This year’s International Women’s Day theme is, “Gender equality today for a sustainable tomorrow”, where it recognizes the contribution of women and girls around the world, who are leading the charge on climate change adaptation, mitigation, and response, to build a more sustainable future for all. However, for this International Women’s Day on 8 March, I am going to go rogue and talk about how women are impacted by armed warfare. I have been haunted by the harrowing photos and images coming from the Ukraine of people fleeing their homes, who are mainly women and children. I have been looking around my house, wondering what I would pack in that moment of crisis, what impossible choices would I make, and I bet you have been doing the same.
Throughout history, women and girls have often been targeted in wartime for violence, especially sexual violence, and things will be no different for the women in Ukraine. Let us also remember that women don’t usually start wars, but they do suffer heavily from the consequences. Conflict spurs much higher rates of sexual violence. It makes women more vulnerable to poverty, the loss of jobs and the destruction of assets such as homes.
In the days since Russia launched a military offensive in Ukraine, there have been images of women giving birth in underground stations, new-borns hastily being moved to makeshift bomb shelters as health facilities become inaccessible or too damaged to function. It is estimated by the United Nations (UN) that 80,000 women will give birth in the next three months in Ukraine – many of them without access to critical maternal health care. Devastatingly, for some, childbirth will be a life-threatening rather than a life-changing experience.

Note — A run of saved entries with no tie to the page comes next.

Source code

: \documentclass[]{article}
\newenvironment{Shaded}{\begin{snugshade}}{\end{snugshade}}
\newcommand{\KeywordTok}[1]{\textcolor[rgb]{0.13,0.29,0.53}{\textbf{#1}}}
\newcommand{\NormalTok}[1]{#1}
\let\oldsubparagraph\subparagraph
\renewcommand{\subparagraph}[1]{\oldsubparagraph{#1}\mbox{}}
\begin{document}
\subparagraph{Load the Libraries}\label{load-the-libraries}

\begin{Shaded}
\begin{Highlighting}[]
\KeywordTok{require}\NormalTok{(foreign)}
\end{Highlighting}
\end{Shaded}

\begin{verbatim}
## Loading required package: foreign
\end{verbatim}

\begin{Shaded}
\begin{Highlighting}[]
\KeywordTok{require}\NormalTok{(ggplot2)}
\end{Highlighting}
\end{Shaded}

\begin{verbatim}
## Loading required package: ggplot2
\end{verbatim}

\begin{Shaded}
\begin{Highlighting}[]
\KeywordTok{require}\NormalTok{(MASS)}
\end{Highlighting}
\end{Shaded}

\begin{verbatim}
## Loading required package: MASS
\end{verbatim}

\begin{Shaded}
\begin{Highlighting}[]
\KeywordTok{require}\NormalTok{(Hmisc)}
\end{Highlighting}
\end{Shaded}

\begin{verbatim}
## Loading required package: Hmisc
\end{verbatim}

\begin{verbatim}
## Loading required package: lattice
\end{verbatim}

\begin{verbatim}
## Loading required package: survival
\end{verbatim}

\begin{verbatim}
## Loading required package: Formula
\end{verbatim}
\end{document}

The Spirit Of The Ukrainian People
As Ukrainian men between the ages of 18 and 60 are mandated to stay and fight, women are left to care for their children, siblings, and parents. Alone. The impacts of the hostilities are also being felt across the region, where more than 1 million people have fled, seeking refuge in neighbouring countries including Poland, the Republic of Moldova, Slovakia, Hungary and Romania in addition to other European countries. This number of people fleeing will grow over coming weeks.
We have seen images of Ukrainian women becoming soldiers and fighting, standing in production lines making molotov cocktails. This Ukrainian spirit is being admired globally, reminding us to never give-up, even when the odds seem against us. The former Miss Ukraine Anastasiia Lenna, until only a few weeks ago, was posting about flowers, bathing suits, set against city landscapes on her Instagram account. Now in one of Lenna’s recent photos, she was kitted out in goggles and khaki pants, which she hash-tagged #handsoffukraine. Images show how quickly people’s lives are changing here.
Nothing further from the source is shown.